From the entries, filter out every line that lacks "mulig" and copy the rest.
+ + + +
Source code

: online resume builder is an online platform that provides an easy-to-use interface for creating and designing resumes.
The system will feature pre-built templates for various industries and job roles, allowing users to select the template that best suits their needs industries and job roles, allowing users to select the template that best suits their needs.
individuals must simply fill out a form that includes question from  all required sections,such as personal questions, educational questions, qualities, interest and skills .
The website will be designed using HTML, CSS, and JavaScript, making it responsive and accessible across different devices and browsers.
+ + + +
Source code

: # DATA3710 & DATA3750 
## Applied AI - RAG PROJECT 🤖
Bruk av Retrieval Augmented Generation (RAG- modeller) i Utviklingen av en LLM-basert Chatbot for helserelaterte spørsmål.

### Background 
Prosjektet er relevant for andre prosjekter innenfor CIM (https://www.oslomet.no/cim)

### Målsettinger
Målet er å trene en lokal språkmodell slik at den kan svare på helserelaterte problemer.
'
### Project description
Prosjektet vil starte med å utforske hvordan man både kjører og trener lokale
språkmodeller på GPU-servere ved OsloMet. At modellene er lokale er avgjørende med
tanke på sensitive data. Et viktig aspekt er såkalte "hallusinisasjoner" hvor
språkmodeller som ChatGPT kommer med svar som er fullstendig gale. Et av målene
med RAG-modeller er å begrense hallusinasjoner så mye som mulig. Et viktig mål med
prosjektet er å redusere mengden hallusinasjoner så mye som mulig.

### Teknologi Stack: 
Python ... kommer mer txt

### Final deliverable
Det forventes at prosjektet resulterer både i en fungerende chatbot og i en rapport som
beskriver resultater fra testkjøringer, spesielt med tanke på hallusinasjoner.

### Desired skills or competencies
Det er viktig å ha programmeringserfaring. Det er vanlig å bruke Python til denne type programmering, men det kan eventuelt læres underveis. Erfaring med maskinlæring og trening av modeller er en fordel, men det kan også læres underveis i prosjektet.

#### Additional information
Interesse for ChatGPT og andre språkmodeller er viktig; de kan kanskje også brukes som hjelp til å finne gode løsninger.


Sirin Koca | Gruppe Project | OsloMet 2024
+ + + +
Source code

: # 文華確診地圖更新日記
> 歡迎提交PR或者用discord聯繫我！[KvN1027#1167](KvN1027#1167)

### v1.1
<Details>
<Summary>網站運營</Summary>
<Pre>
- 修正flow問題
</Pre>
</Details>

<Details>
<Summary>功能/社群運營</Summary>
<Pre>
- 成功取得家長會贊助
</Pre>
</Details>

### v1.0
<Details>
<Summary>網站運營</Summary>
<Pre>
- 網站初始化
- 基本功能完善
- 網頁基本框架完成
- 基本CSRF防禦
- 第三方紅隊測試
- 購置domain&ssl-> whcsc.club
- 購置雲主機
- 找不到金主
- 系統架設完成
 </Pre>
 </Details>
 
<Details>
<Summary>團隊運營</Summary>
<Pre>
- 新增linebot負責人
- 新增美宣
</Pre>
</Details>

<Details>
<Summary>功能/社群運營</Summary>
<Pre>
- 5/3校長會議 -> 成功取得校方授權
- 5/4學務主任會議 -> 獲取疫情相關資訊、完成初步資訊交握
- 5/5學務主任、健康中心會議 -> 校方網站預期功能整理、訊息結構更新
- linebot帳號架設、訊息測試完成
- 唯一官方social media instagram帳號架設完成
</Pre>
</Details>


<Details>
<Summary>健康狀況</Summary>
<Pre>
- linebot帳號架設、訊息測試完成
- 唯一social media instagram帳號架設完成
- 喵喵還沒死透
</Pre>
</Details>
+ + + +
• [Written response]:
med RAG-modeller er å begrense hallusinasjoner så mye som mulig. Et viktig mål med
prosjektet er å redusere mengden hallusinasjoner så mye som mulig.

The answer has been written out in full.